Connaît-il seulement son grand-père, Henry-Joseph d’Arville?

Paul sait-il que son grand-père, quelques années plus tôt dans le coin d’Ardenne où il a échoué, après avoir été clerc à l’abbaye de Saint-Hubert et notaire à Bertrix, renie les prêtres, renie sa charge, applaudit à la Révolution, scandalise puis injurie l’Empereur? Il allait cependant ressembler à cet aïeul par l’anarchie de sa vie, oscillant perpétuellement entre la tonsure et le caboulot. Rien ne prédisposait pourtant Henry-Joseph à tant de fantaisies. Son père, Jean Verlaine, noblion sans doute déchu, s’était installé paisiblement, en 1745, à la cour Picard, berceau des Verlaine, dans le creux d’un vallonnement de Haute-Ardennes, cerné de bois et de bruyères. L’appel de l’inconnu lui avait fait prendre la route, la sagesse a interrompu son invasion, il s’est fixé. Cet homme qui paradait en uniforme, sabre au clair, à la basilique de Saint-Hubert est donc à l’origine d’une famille, ramifiée qui se développe comme un éventail dont il serait le sommet. Las de suivre les armées de France pendant la guerre de Succession d’Autriche, il s’installe sans chercher plus loin le bonheur. Arville, berceau privilégié qu’un homme a choisi pour nid. Arville qui garde jalousement le nom des Verlaine pourquoi le poète n’est-il pas venu te saluer?
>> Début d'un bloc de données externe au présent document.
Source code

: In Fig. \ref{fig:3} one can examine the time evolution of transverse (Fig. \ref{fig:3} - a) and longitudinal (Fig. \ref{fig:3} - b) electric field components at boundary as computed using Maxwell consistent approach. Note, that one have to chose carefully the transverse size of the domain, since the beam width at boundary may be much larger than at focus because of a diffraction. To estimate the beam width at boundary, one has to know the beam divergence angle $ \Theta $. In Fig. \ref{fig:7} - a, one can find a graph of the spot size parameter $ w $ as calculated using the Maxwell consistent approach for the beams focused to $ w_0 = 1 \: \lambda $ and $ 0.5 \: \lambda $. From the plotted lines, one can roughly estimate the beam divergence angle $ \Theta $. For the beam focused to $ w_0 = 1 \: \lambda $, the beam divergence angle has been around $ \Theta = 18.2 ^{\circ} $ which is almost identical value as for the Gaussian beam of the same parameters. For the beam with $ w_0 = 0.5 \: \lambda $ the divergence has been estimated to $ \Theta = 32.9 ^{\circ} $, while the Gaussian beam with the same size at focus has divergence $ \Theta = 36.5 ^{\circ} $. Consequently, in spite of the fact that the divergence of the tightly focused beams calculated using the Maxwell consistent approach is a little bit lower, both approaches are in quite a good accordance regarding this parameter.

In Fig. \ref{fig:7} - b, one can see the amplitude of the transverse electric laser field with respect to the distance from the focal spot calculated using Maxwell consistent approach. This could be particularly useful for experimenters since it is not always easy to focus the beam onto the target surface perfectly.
Pourquoi Paul Verlaine ne revint-il jamais à Arville?

Pourquoi? Verlaine a fermé la porte de son foyer. Il a tourné le dos à jamais à sa vie de bourgeois rangé pour suivre la route tourmentée où le pousse son affectivité vagabonde. Il a pris son vol vers les immensités inconnues. Comme son père suit les armées impériales, Paul suit ses chimères.

Verlaine a fermé la porte de son foyer en détruisant sa vie qui eût pu devenir une vie sans histoire. De sa main large et velue, il dégrade tout ce qu’il touche. Il renie sa maison, il reniera Paris, puis Londres; il reniera Rimbaud, il se reniera lui-même.

Perpétuels retours, suivis d’autant de séparations fatales. Séparations de plus en plus violentes que sa folie compense par de larges périodes de paradis artificiels. Il boit pour avoir le courage de scandaliser, le courage d’étonner. Le pauvre Lélian (anagramme de Paul Verlaine) pose sa personne en révolte avec l’Humanité; il la bafoue après l’avoir chantée. Il bafoue tout: l’ordre et la loi. Lui, dont le cœur heurte parfois les étoiles, s’ingénie à heurter ses semblables de son corps souillé de boue.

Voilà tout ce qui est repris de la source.